Digby hits it on the head again with a couple of relevant posts: March 7, 2003 Revisited. Turns out the French were right after all.
And: Deja Vecu, with an excerpt from Rick Perlstein's forthcoming book, Nixonland, on the My Lai/Calley case. How things never change.

Andrew Sullivan puts to end the discussion of whether mistreatment of enemy combatants is allowed by military rules, with this section from the Army Field Manual:
"Humane treatment of insurgent captives should extend far beyond compliance with Article 3, if for no other reason than to render them more susceptible to interrogation. The insurgent is trained to expect brutal treatment upon capture. If, contrary to what he has been led to believe, this mistreatment is not forthcoming, he is apt to become psychologically softened for interrogation. Furthermore, brutality by either capturing troops or friendly interrogators will reduce defections and serve as grist for the insurgent's propaganda mill,"

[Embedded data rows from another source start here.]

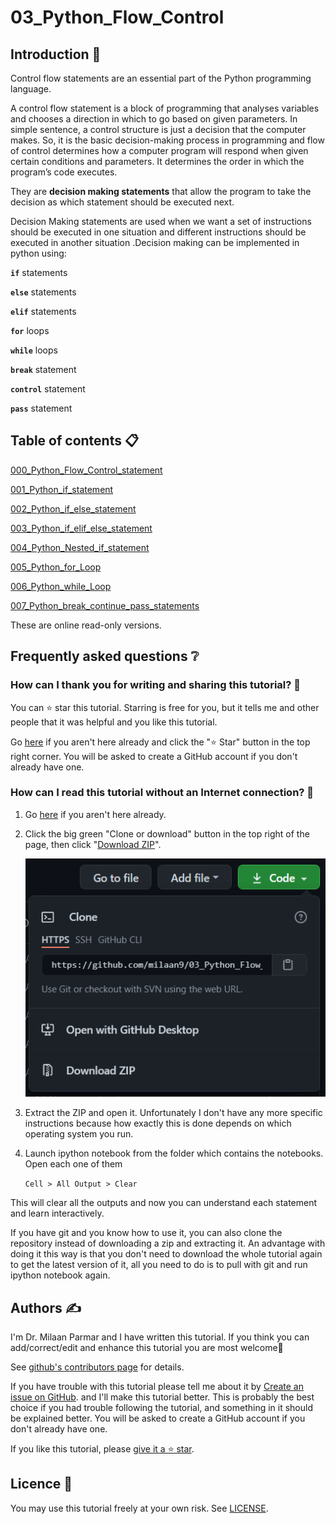 # 03_Python_Flow_Control

## Introduction 👋

Control flow statements are an essential part of the Python programming language.

A control flow statement is a block of programming that analyses variables and chooses a direction in which to go based on given parameters. In simple sentence, a control structure is just a decision that the computer makes. So, it is the basic decision-making process in programming and flow of control determines how a computer program will respond when given certain conditions and parameters. It determines the  order in which the program’s code executes.

They are **decision making statements** that allow the program to take the decision as which statement should be executed next.

Decision Making statements are used when we want a set of instructions should be executed in one situation and different instructions should be executed in another situation .Decision making can be implemented in python using:

**`if`** statements

**`else`** statements

**`elif`** statements

**`for`** loops

**`while`** loops

**`break`** statement

**`control`** statement

**`pass`** statement


## Table of contents 📋


[000_Python_Flow_Control_statement](https://github.com/milaan9/03_Python_Flow_Control/blob/main/000_Python_Flow_Control_statement%20.ipynb)


[001_Python_if_statement](https://github.com/milaan9/03_Python_Flow_Control/blob/main/001_Python_if_statement.ipynb)


[002_Python_if_else_statement](https://github.com/milaan9/03_Python_Flow_Control/blob/main/002_Python_if_else_statement.ipynb)


[003_Python_if_elif_else_statement](https://github.com/milaan9/03_Python_Flow_Control/blob/main/003_Python_if_elif_else_statement%20.ipynb)


[004_Python_Nested_if_statement](https://github.com/milaan9/03_Python_Flow_Control/blob/main/004_Python_Nested_if_statement.ipynb)


[005_Python_for_Loop](https://github.com/milaan9/03_Python_Flow_Control/blob/main/005_Python_for_Loop.ipynb)


[006_Python_while_Loop](https://github.com/milaan9/03_Python_Flow_Control/blob/main/006_Python_while_Loop.ipynb)


[007_Python_break_continue_pass_statements](https://github.com/milaan9/03_Python_Flow_Control/blob/main/007_Python_break_continue_pass_statements.ipynb)


These are online read-only versions.


## Frequently asked questions ❔

### How can I thank you for writing and sharing this tutorial? 🌷

You can ⭐ star this tutorial. Starring is free for you, but it tells me and other people that it was helpful and you like this tutorial.

Go [here](https://github.com/milaan9/03_Python_Flow_Control) if you aren't here already and click the "⭐ Star" button in the top right corner. You will be asked to create a GitHub account if you don't already have one.

### How can I read this tutorial without an Internet connection? 🤔

1. Go [here](https://github.com/milaan9/03_Python_Flow_Control) if you aren't here already.
    
2. Click the big green "Clone or download" button in the top right of the page, then click "[Download ZIP](https://github.com/milaan9/03_Python_Flow_Control/archive/refs/heads/main.zip)".

    ![Download ZIP](img/dnld_rep.png)

3. Extract the ZIP and open it. Unfortunately I don't have any more specific instructions because how exactly this is done depends on which operating system you run.
    
4. Launch ipython notebook from the folder which contains the notebooks. Open each one of them
  
    `Cell > All Output > Clear`
    
This will clear all the outputs and now you can understand each statement and learn interactively.

If you have git and you know how to use it, you can also clone the repository instead of downloading a zip and extracting it. An advantage with doing it this way is that you don't need to download the whole tutorial again to get the latest version of it, all you need to do is to pull with git and run ipython notebook again.


## Authors ✍️

I'm Dr. Milaan Parmar and I have written this tutorial. If you think you can add/correct/edit and enhance this tutorial you are most welcome🙏

See [github's contributors page](https://github.com/milaan9/03_Python_Flow_Control/graphs/contributors) for details.

If you have trouble with this tutorial please tell me about it by [Create an issue on GitHub](https://github.com/milaan9/03_Python_Flow_Control/issues/new). and I'll make this tutorial better. This is probably the best choice if you had trouble following the tutorial, and something in it should be explained better. You will be asked to create a GitHub account if you don't already have one.

If you like this tutorial, please [give it a ⭐ star](./README.md#how-can-i-thank-you-for-writing-and-sharing-this-tutorial).


## Licence 📜

You may use this tutorial freely at your own risk. See [LICENSE](./LICENSE).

Much more worth reading on Sullivan's Daily Dish.

Dan Kennedy, the Boston Phoenix writer now teaching at Northeastern (sorry, wrote Northwestern by mistake), is looking into current and previous Boston newspaper coverage of the Big Dig on his Media Nation blog, and shows that as far as the fatal collapse there the other day, it was a case of 'told you so': particularly in this one, Digging into the Big Dig.

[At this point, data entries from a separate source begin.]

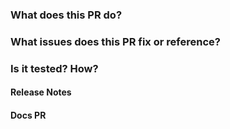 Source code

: <!-- Please review the following before submitting a PR:
Che's Contributing Guide: https://github.com/eclipse/che/blob/master/CONTRIBUTING.md
Pull Request Policy: https://github.com/eclipse/che/wiki/Development-Workflow#pull-requests

COMMITTERS: please include labels on each PR. Labels are listed here: https://github.com/eclipse/che/wiki/Labels but at a minimum you should include `kind/..` and `Dev Open Pull Request Status` labels.
-->

### What does this PR do?


### What issues does this PR fix or reference?


### Is it tested? How?
<!-- 
Please provide instructions here which scenario you fix/implement
and in which way you tested it, provide as much as you think reviewer
needs to do the same.
-->


#### Release Notes
<!-- markdown to be included in marketing announcement - N/A for bugs -->


#### Docs PR
<!-- Please add a matching PR to [the docs repo](https://github.com/eclipse/che-docs) and link that PR to this issue.
Both will be merged at the same time. -->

Speaking of local blogs, as I did a week or so ago. there's a great roundup of local blog posts in the Carolina low country on Charleston.com, from the Post-Courier: Postscripts: Low Country Blogs. Browsing the latest posts you can see the connection between the low country and the highlands this time of year.

For another local blog compilation, Dan Kennedy's links to Boston Blogs.

Oh yeah, and Digby recommends this: MMM-Peach Mint Tea.

And, the new infallibility doctrine, via Raw Story.